__Exercise goal__
Please determine the number of lines in the material below that contain the word "country", and state it alone.

__Data for this exercise__
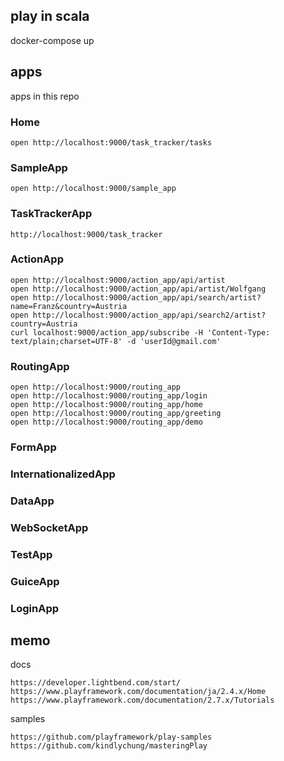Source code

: ## play in scala

docker-compose up

## apps

apps in this repo

### Home

```
open http://localhost:9000/task_tracker/tasks
```

### SampleApp

```
open http://localhost:9000/sample_app
```

### TaskTrackerApp

```
http://localhost:9000/task_tracker
```

### ActionApp

```
open http://localhost:9000/action_app/api/artist
open http://localhost:9000/action_app/api/artist/Wolfgang
open http://localhost:9000/action_app/api/search/artist?name=Franz&country=Austria
open http://localhost:9000/action_app/api/search2/artist?country=Austria
curl localhost:9000/action_app/subscribe -H 'Content-Type: text/plain;charset=UTF-8' -d 'userId@gmail.com'
```

### RoutingApp

```
open http://localhost:9000/routing_app
open http://localhost:9000/routing_app/login
open http://localhost:9000/routing_app/home
open http://localhost:9000/routing_app/greeting
open http://localhost:9000/routing_app/demo
```

### FormApp

### InternationalizedApp

### DataApp

### WebSocketApp

### TestApp

### GuiceApp

### LoginApp

## memo

docs

```
https://developer.lightbend.com/start/
https://www.playframework.com/documentation/ja/2.4.x/Home
https://www.playframework.com/documentation/2.7.x/Tutorials
```

samples

```
https://github.com/playframework/play-samples
https://github.com/kindlychung/masteringPlay
```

__Response to this exercise__
2